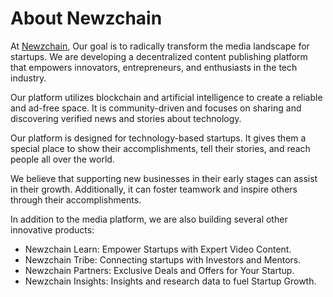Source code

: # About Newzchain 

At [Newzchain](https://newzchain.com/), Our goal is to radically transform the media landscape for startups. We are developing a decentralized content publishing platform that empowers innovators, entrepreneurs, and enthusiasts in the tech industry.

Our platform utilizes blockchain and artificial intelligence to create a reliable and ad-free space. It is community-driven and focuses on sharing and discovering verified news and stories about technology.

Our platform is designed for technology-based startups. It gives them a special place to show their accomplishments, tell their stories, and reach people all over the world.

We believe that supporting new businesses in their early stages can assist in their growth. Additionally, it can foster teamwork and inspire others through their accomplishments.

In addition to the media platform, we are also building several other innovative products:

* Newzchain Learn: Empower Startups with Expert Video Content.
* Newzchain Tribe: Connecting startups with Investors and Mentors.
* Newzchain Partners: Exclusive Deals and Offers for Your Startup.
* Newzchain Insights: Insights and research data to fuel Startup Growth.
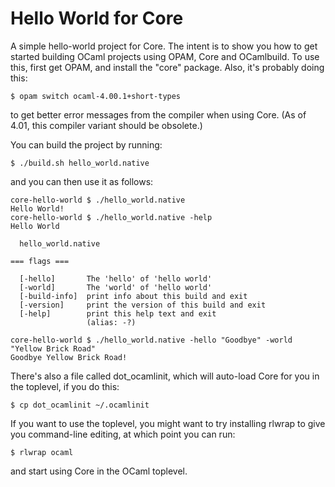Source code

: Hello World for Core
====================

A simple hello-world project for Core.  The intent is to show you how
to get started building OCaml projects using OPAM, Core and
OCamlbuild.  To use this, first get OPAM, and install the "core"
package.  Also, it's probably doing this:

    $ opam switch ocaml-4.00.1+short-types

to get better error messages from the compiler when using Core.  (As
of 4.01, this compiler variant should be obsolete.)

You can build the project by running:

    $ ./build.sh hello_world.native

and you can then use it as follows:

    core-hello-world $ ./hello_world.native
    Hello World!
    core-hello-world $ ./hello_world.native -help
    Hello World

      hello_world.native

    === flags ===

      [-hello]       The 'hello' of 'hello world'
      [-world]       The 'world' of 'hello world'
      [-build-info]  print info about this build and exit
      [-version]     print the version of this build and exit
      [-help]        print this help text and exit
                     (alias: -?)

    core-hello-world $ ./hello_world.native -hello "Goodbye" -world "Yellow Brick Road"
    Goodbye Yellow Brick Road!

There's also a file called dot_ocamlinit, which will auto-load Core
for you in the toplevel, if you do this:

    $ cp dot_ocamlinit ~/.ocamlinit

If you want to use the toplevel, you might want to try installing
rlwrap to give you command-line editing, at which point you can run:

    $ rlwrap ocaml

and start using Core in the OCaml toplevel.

Exercise prompt: What you give back must be the stretch above, starting at the line with "The 'world' of 'hello world'" and ending at the line with "(alias: -?)", copied exactly.

Exercise result:
      [-world]       The 'world' of 'hello world'
      [-build-info]  print info about this build and exit
      [-version]     print the version of this build and exit
      [-help]        print this help text and exit
                     (alias: -?)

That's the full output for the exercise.